Pertama, kelompok yang memahami bahwa Nabi saw. menafsirkan sedikit dari Alquran. Salah satu tokoh yang berargumen demikian adalah al-Khaubi dan al-Suyuthi (al-Zahabi, Tafsir wa al-Mufasirun, 2010; Abdurrahim Muhammad, Tafsir Nabi, 2001). Kedua, pendapat yang menyatakan bahwa Nabi menafsirkan seluruh ayat dalam Alquran.
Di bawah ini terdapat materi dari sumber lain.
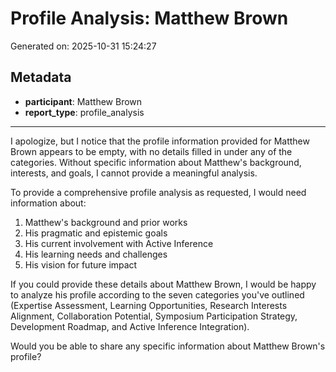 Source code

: # Profile Analysis: Matthew Brown

Generated on: 2025-10-31 15:24:27

## Metadata

- **participant**: Matthew Brown
- **report_type**: profile_analysis

---

I apologize, but I notice that the profile information provided for Matthew Brown appears to be empty, with no details filled in under any of the categories. Without specific information about Matthew's background, interests, and goals, I cannot provide a meaningful analysis.

To provide a comprehensive profile analysis as requested, I would need information about:

1. Matthew's background and prior works
2. His pragmatic and epistemic goals
3. His current involvement with Active Inference
4. His learning needs and challenges
5. His vision for future impact

If you could provide these details about Matthew Brown, I would be happy to analyze his profile according to the seven categories you've outlined (Expertise Assessment, Learning Opportunities, Research Interests Alignment, Collaboration Potential, Symposium Participation Strategy, Development Roadmap, and Active Inference Integration).

Would you be able to share any specific information about Matthew Brown's profile? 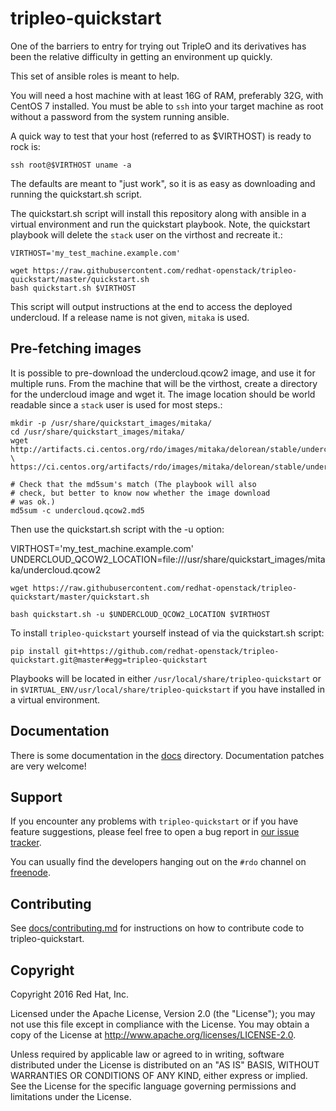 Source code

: # tripleo-quickstart

One of the barriers to entry for trying out TripleO and its derivatives
has been the relative difficulty in getting an environment up quickly.

This set of ansible roles is meant to help.

You will need a host machine with at least 16G of RAM, preferably 32G,
with CentOS 7 installed. You must be able to `ssh` into your target
machine as root without a password from the system running ansible.

A quick way to test that your host (referred to as \$VIRTHOST)
is ready to rock is:

    ssh root@$VIRTHOST uname -a

The defaults are meant to "just work", so it is as easy as downloading
and running the quickstart.sh script.

The quickstart.sh script will install this repository along with
ansible in a virtual environment and run the quickstart playbook.
Note, the quickstart playbook will delete the `stack` user on the
virthost and recreate it.:

    VIRTHOST='my_test_machine.example.com'

    wget https://raw.githubusercontent.com/redhat-openstack/tripleo-quickstart/master/quickstart.sh
    bash quickstart.sh $VIRTHOST

This script will output instructions at the end to access the deployed
undercloud. If a release name is not given, `mitaka` is used.

## Pre-fetching images

It is possible to pre-download the undercloud.qcow2 image, and use it
for multiple runs. From the machine that will be the virthost, create
a directory for the undercloud image and wget it. The image location
should be world readable since a `stack` user is used for most steps.:

    mkdir -p /usr/share/quickstart_images/mitaka/
    cd /usr/share/quickstart_images/mitaka/
    wget http://artifacts.ci.centos.org/rdo/images/mitaka/delorean/stable/undercloud.qcow2.md5 \
    https://ci.centos.org/artifacts/rdo/images/mitaka/delorean/stable/undercloud.qcow2

    # Check that the md5sum's match (The playbook will also
    # check, but better to know now whether the image download
    # was ok.)
    md5sum -c undercloud.qcow2.md5

Then use the quickstart.sh script with the -u option:

   VIRTHOST='my_test_machine.example.com'
   UNDERCLOUD_QCOW2_LOCATION=file:///usr/share/quickstart_images/mitaka/undercloud.qcow2

    wget https://raw.githubusercontent.com/redhat-openstack/tripleo-quickstart/master/quickstart.sh

    bash quickstart.sh -u $UNDERCLOUD_QCOW2_LOCATION $VIRTHOST

To install `tripleo-quickstart` yourself instead of via the
quickstart.sh script:

    pip install git+https://github.com/redhat-openstack/tripleo-quickstart.git@master#egg=tripleo-quickstart

Playbooks will be located in either
`/usr/local/share/tripleo-quickstart` or in
`$VIRTUAL_ENV/usr/local/share/tripleo-quickstart` if you have installed
in a virtual environment.

## Documentation

There is some documentation in the [docs](docs/) directory.
Documentation patches are very welcome!

## Support

If you encounter any problems with `tripleo-quickstart` or if you have
feature suggestions, please feel free to open a bug report in [our issue
tracker](https://github.com/redhat-openstack/tripleo-quickstart/issues/).

You can usually find the developers hanging out on the `#rdo` channel
on [freenode][].

## Contributing

See [docs/contributing.md](docs/contributing.md) for instructions on how to contribute code
to tripleo-quickstart.

## Copyright

Copyright 2016 Red Hat, Inc.

Licensed under the Apache License, Version 2.0 (the "License"); you may
not use this file except in compliance with the License. You may obtain
a copy of the License at <http://www.apache.org/licenses/LICENSE-2.0>.

Unless required by applicable law or agreed to in writing, software
distributed under the License is distributed on an "AS IS" BASIS,
WITHOUT WARRANTIES OR CONDITIONS OF ANY KIND, either express or implied.
See the License for the specific language governing permissions and
limitations under the License.

[freenode]: https://freenode.net/
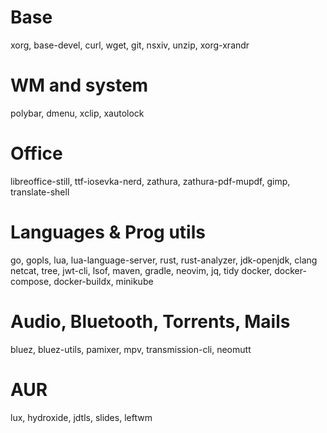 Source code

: # Base
xorg, base-devel, curl, wget, git, nsxiv, unzip, xorg-xrandr

# WM and system
polybar, dmenu, xclip, xautolock

# Office
libreoffice-still, ttf-iosevka-nerd, zathura, zathura-pdf-mupdf, gimp, translate-shell

# Languages & Prog utils
go, gopls, lua, lua-language-server, rust, rust-analyzer, jdk-openjdk, clang
netcat, tree, jwt-cli, lsof, maven, gradle, neovim, jq, tidy
docker, docker-compose, docker-buildx, minikube

# Audio, Bluetooth, Torrents, Mails
bluez, bluez-utils, pamixer, mpv, transmission-cli, neomutt

# AUR
lux, hydroxide, jdtls, slides, leftwm
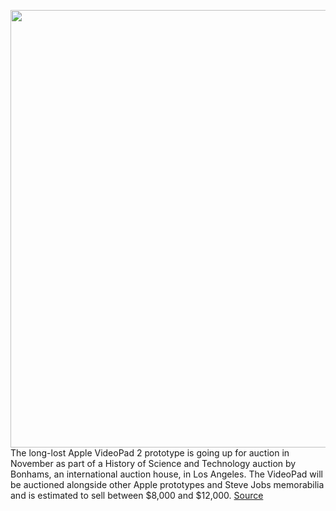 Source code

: <img src='https://cdn.vox-cdn.com/thumbor/05EKNGWPuOnrvQzHn9jygxTox14=/0x0:960x765/1200x800/filters:focal(404x307:556x459)/cdn.vox-cdn.com/uploads/chorus_image/image/70028462/AppleVideoPad.0.jpeg' width='700px' /><br/>
The long-lost Apple VideoPad 2 prototype is going up for auction in November as part of a History of Science and Technology auction by Bonhams, an international auction house, in Los Angeles. The VideoPad will be auctioned alongside other Apple prototypes and Steve Jobs memorabilia and is estimated to sell between $8,000 and $12,000.
<a href='https://www.theverge.com/2021/10/21/22738419/apple-videopad-auction-steve-jobs-bonhams-prototype'> Source <a/> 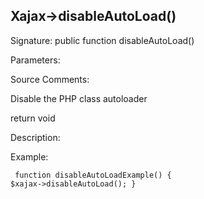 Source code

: ## Xajax->disableAutoLoad()

Signature: public function disableAutoLoad()

Parameters:


Source Comments:

Disable the PHP class autoloader



return void



Description:


Example:
<code><pre>
function disableAutoLoadExample()
{
	$xajax->disableAutoLoad();
}
</pre></code>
Baca juga: Tafsir Surah Annasr: Pembebasan Kota Makkah dan Isyarat Wafatnya Nabi

Nabi saw. hanya menafsirkan sedikit dari Alquran. Hal ini dipahami dari beberapa argumen berikut: Pertama, dilandasi dengan hadis yang datang dari Aisyah r.a., yang mengatakan bahwa Nabi saw. hanya menafsirkan sedikit dari Alquran, yakni atas apa yang beliau peroleh dari malaikat Jibril a.s.. Kedua, mustahil bagi Nabi saw. untuk menafsirkan seluruh ayat Alquran, kecuali sedikit saja (al-Zahabi, al-Tafsir wa al-Mufassirun, 2010: 45; Muhammad, Tafsir Nabi, 2001: 21). Demikian ini dimaksudkan agar manusia memiliki kesempatan untuk mengkaji, merenungkan, dan bahkan ber-istinbath atas ayat-ayat Alquran. Bahkan, kelompok ini berpendapat mengenai tidak adanya nas atau teks yang menyatakan bahwa Allah memerintahkan Rasulullah untuk menjelaskan seluruh makna dalam Alquran. Kedua, doa Nabi saw. untuk Ibnu Abbas—Ya Allah, jadikanlah dia orang yang paham masalah agama dan ajarilah ia takwil (H.R. Ahmad, No. 2879) (Ahmad bin Hanbal, Musnad Imam Ahmad Bin Hanbal, 2013)—tentu saja tidak berguna, sebab harusnya seluruh sahabat tidak akan mendapati ikhtilaf (perbedaan) dalam hal penafsiran Alquran.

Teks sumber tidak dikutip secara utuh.